The Bureau of Labor Statistics (BLS) reports approximately 6,000 occupational deaths and another 6,000,000 injuries and illness annually in the United States, resulting in nearly 2,800,000 lost workdays. The Liberty Mutual Workplace Safety Index estimated that occupational accidents cost employers $40,100,000,000 in 2001. Also, it is not just in the United States. The International Labour Organization (ILO) estimates there are 1,200,000 occupational deaths resulting from 250,000,000 accidents and 160,000,000 illnesses worldwide each year. Realizing these numbers and costs, more employers should strongly consider implementing health and safety management systems in an effort to continuously improve their programs and save substantial money.
In addition to OSHA's Voluntary Protection Program, there are numerous other national and international guidelines and standards for occupational health and safety management systems. Systems that will be compared in this paper to identify similarities and differences include the following:
Voluntary Protection Program (Occupational Safety and Health Administration)
Responsible Care (American Chemistry Council)
Guidelines for Occupational Safety and Health Management Systems (International Labour Organization)
Occupational Health and Safety Management Systems (British Standards Institution)

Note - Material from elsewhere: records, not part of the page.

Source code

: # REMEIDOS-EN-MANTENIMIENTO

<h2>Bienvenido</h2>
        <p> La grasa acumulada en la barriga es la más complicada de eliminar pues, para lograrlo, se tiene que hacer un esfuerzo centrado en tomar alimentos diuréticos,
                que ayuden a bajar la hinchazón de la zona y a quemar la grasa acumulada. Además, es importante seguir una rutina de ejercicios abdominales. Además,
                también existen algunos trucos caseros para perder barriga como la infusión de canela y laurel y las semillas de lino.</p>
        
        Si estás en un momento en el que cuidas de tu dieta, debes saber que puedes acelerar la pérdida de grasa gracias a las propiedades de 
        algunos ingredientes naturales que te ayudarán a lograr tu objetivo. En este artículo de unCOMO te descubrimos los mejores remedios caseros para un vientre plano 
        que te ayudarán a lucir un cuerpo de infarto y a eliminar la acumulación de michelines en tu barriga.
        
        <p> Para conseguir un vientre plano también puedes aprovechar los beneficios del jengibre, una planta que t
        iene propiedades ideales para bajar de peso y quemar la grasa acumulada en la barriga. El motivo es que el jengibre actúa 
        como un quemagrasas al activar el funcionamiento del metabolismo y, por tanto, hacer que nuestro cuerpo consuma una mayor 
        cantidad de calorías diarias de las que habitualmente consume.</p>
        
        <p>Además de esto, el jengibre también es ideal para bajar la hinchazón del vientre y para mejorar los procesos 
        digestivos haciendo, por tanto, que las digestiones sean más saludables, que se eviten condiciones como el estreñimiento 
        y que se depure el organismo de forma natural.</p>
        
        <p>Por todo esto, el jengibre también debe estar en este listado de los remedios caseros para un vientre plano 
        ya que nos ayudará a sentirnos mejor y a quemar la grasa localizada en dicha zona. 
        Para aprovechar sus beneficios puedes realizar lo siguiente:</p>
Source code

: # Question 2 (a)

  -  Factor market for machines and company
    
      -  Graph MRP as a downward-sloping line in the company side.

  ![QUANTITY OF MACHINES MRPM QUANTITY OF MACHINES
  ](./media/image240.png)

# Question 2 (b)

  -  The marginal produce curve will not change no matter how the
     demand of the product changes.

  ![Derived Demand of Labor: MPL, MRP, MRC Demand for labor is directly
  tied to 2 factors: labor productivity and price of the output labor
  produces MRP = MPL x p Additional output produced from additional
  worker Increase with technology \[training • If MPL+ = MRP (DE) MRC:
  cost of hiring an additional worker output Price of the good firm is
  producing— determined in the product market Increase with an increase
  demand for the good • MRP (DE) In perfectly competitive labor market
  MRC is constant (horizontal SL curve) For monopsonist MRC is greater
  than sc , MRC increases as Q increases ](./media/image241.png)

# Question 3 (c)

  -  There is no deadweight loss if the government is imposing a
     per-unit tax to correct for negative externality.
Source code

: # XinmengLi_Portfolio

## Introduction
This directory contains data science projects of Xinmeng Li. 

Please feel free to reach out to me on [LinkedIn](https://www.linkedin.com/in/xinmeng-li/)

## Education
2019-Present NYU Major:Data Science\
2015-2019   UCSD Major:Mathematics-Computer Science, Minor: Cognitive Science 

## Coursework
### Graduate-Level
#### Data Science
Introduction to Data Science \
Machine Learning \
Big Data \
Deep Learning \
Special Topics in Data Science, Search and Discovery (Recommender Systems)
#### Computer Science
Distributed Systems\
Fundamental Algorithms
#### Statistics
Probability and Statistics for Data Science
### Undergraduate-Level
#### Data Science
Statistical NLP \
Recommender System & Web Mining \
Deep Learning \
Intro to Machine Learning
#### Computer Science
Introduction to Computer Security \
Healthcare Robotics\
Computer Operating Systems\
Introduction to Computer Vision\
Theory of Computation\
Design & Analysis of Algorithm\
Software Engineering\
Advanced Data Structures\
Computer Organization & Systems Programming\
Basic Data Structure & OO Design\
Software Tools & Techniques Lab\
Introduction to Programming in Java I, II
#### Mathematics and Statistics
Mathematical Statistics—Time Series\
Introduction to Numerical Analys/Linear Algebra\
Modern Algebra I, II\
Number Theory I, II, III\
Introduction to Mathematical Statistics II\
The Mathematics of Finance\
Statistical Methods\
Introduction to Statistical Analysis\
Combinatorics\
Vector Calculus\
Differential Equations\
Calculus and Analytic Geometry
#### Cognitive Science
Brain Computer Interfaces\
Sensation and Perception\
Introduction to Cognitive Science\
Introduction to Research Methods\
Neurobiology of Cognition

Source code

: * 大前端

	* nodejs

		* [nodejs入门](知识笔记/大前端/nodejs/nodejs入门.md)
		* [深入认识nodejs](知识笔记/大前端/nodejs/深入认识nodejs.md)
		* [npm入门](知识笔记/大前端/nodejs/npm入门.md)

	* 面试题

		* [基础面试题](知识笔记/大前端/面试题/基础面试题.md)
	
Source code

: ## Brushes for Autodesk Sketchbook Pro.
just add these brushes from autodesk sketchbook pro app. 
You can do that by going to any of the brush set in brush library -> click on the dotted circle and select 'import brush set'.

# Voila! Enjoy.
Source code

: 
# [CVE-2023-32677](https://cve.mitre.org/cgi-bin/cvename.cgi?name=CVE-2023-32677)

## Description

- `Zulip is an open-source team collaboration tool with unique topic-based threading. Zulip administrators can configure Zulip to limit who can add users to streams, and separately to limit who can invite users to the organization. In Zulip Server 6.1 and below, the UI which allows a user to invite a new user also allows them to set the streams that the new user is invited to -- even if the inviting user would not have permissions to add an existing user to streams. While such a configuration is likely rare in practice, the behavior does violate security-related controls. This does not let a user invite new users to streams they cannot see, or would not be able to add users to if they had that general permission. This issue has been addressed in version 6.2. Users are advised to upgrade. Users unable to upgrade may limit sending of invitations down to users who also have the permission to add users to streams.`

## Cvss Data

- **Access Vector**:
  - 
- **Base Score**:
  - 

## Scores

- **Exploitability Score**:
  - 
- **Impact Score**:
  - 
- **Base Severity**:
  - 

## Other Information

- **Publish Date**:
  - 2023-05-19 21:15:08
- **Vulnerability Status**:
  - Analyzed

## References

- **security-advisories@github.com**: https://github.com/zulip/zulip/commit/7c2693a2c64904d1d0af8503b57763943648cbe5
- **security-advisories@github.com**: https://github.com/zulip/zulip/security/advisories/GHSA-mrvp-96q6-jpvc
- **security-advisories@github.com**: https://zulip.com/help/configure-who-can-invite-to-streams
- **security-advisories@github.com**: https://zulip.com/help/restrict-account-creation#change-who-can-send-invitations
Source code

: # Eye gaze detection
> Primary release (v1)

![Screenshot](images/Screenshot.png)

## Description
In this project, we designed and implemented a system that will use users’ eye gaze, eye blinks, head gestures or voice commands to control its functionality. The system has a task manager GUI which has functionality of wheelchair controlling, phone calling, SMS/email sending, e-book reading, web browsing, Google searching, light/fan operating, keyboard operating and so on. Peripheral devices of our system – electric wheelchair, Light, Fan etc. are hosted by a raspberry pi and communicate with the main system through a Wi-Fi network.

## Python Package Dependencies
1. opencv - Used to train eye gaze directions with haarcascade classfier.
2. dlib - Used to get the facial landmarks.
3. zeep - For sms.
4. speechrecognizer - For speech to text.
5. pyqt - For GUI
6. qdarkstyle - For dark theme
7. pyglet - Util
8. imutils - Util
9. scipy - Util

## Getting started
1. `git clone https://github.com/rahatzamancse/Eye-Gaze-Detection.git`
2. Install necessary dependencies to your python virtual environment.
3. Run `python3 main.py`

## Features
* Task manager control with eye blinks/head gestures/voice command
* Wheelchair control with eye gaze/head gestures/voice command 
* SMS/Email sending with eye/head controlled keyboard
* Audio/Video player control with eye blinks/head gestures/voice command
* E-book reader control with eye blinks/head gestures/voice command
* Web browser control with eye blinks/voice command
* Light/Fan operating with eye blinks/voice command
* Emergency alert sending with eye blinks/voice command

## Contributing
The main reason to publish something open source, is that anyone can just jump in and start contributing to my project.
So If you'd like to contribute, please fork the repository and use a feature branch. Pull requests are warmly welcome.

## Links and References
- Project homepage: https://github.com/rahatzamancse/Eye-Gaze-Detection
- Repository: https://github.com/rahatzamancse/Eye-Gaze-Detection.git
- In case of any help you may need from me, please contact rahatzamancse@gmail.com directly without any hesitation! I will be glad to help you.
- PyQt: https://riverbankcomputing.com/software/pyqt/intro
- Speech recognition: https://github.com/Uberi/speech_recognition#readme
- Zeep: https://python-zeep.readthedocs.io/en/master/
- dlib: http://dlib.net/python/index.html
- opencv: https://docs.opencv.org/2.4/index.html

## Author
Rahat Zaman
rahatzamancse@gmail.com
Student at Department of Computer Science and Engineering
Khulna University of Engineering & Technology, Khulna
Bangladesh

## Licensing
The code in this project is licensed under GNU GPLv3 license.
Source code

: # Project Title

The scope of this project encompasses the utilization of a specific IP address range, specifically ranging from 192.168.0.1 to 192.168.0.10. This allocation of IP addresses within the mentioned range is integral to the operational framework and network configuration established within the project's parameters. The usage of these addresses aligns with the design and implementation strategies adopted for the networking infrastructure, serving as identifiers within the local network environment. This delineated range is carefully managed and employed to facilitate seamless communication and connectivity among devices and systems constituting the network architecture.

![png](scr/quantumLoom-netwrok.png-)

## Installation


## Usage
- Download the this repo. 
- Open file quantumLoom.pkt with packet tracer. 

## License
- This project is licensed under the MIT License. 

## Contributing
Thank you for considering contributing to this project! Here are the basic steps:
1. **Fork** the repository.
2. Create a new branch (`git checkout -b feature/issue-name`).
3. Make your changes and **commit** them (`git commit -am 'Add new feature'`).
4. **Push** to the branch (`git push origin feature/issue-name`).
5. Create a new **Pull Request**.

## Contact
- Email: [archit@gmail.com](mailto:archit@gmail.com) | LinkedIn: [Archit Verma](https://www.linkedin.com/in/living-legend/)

There are other guidelines and standards for health and safety management systems from sources such as Federally approved State OSHA programs, standards organizations, industry groups and private industry. However, those mentioned above are the only ones compared in Table 1. As Table 1 clearly exhibits, there are far more similarities than differences in the systems. The result is that an individual knowledgeable in evaluation of one health and safety management guideline or standard is in a position to easily learn and perform any of the others. The capabilities and experience of the individual are much more important than their familiarity with the specific guideline or standard.
Comparing an employer's program to any of these occupational health and safety management systems is an in depth process. It involves the objective review of documents such as policies, procedures and records. It also includes interviews with senior management, middle management, supervisors and line employees. Finally, it requires a careful survey of the facility to identify the potential hazards present and determine if they are adequately controlled. The order of these activities varies and may alternate during an individual project.
This effort is all part of comparing the employers programs and efforts to the chosen health and safety management system as a form of gap analysis. It serves to verify that the employer's written programs represent what is actually occurring in the workplace. All of this must be performed objectively and reliably, as well as be accurately documented, including opportunities for further improvement.